WORK ORDER: Scan the records below. Copy every line in which the word "smiley" appears.

*** Opening of RECORD SET ***

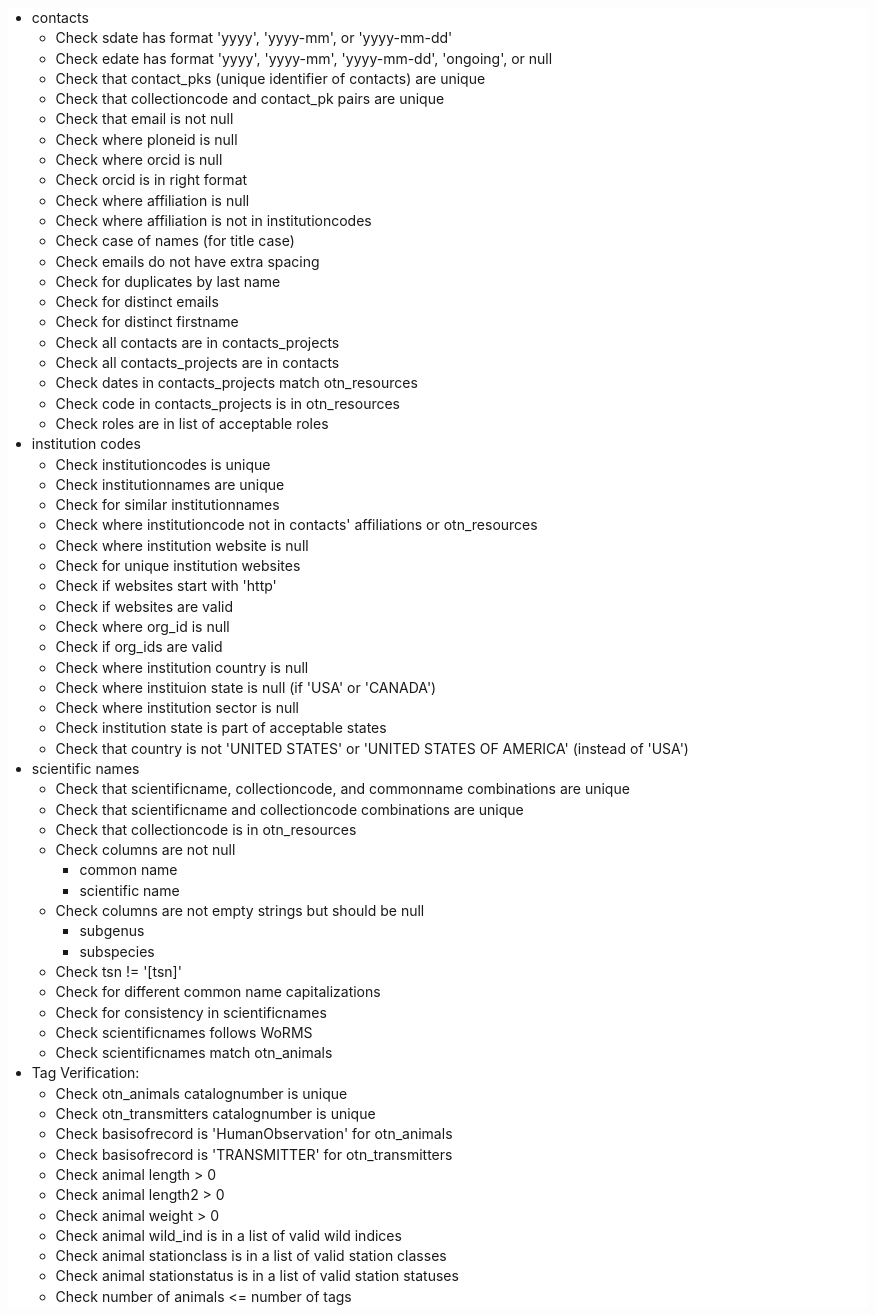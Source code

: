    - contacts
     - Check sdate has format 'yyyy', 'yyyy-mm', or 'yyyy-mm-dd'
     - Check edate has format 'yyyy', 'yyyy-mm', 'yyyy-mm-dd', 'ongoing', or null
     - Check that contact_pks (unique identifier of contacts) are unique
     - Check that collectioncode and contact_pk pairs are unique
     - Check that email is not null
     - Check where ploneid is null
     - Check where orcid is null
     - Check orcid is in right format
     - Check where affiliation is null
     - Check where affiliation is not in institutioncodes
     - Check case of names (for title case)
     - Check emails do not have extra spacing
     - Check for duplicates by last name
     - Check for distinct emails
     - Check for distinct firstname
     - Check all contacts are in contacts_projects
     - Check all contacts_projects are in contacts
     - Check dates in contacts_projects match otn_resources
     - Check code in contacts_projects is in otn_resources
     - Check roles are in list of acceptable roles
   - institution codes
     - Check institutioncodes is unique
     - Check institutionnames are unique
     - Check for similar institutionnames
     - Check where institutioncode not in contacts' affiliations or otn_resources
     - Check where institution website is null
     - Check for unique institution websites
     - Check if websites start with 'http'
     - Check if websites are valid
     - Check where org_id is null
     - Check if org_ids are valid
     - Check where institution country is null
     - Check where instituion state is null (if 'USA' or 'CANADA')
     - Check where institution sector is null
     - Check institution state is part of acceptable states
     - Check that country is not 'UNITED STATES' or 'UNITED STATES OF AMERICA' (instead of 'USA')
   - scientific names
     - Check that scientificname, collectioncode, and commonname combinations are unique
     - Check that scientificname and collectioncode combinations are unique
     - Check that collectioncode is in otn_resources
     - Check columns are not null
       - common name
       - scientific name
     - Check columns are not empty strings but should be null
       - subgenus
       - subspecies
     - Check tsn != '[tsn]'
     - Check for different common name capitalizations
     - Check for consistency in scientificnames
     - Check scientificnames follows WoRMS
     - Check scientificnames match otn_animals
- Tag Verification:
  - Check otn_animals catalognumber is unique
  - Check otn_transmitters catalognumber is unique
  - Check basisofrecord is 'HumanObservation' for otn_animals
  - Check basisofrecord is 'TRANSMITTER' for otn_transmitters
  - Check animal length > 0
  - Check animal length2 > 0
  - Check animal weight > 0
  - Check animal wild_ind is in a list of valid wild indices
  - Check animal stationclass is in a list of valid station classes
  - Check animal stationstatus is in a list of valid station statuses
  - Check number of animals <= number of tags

*** Close of RECORD SET ***
*** Opening of RECORD SET ***

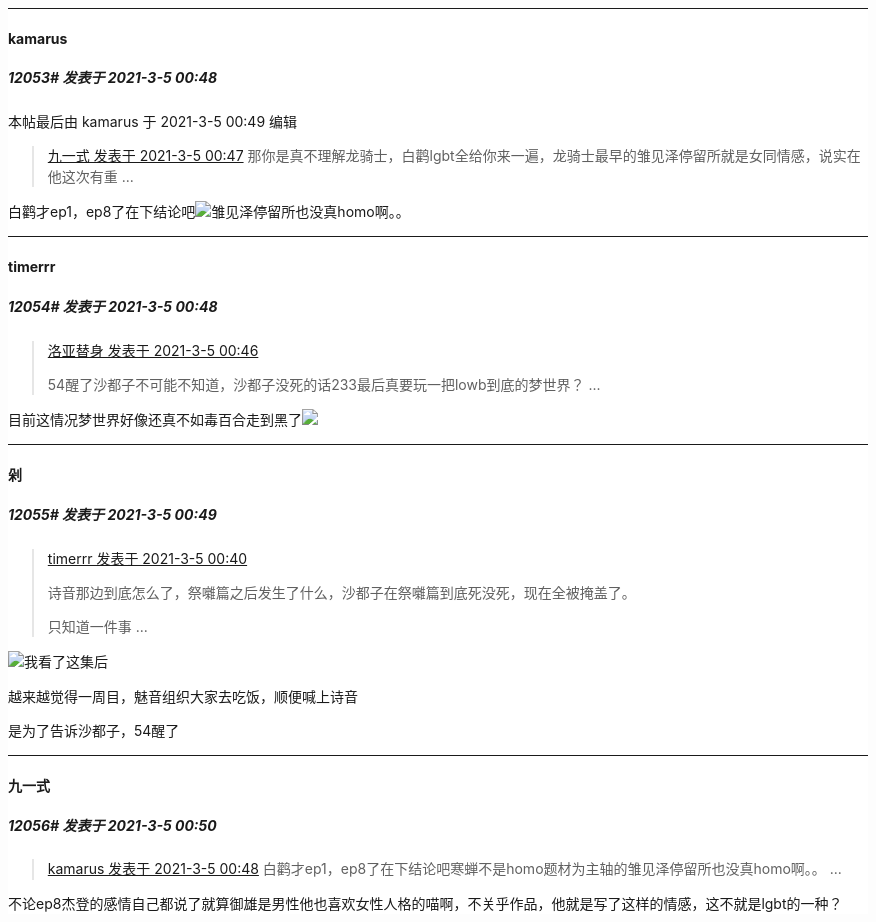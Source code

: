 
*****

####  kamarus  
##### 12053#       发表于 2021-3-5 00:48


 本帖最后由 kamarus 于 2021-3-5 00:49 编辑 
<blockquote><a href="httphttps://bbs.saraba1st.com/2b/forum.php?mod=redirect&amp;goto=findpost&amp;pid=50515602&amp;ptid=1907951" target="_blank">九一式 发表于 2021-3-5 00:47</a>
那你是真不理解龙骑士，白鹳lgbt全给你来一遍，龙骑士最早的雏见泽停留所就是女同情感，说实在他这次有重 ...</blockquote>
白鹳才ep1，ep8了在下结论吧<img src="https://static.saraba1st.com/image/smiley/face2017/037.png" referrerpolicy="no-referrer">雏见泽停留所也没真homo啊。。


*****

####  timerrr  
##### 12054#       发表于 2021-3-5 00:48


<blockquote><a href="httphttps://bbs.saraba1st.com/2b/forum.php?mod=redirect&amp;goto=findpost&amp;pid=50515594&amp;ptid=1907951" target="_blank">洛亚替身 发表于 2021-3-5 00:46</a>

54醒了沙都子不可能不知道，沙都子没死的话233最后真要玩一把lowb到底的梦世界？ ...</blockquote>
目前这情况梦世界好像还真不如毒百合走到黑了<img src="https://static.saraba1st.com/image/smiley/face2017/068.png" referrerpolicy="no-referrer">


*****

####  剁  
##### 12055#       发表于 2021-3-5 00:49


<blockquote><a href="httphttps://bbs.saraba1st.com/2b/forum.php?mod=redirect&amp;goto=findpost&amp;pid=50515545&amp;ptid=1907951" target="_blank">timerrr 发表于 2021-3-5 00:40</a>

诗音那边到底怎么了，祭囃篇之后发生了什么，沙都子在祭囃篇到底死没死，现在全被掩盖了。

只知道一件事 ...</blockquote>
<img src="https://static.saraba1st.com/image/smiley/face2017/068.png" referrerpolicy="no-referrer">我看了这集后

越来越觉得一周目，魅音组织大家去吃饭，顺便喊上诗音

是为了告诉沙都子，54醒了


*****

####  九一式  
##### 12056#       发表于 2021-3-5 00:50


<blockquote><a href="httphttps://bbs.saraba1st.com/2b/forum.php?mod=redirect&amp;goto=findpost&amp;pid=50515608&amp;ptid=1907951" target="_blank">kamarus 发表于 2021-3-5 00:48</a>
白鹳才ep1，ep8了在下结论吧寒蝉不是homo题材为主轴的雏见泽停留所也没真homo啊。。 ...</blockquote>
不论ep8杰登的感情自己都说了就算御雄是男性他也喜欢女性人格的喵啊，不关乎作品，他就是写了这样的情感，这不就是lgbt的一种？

*** Close of RECORD SET ***

RESPONSE TO THIS TASK:
白鹳才ep1，ep8了在下结论吧<img src="https://static.saraba1st.com/image/smiley/face2017/037.png" referrerpolicy="no-referrer">雏见泽停留所也没真homo啊。。
目前这情况梦世界好像还真不如毒百合走到黑了<img src="https://static.saraba1st.com/image/smiley/face2017/068.png" referrerpolicy="no-referrer">
<img src="https://static.saraba1st.com/image/smiley/face2017/068.png" referrerpolicy="no-referrer">我看了这集后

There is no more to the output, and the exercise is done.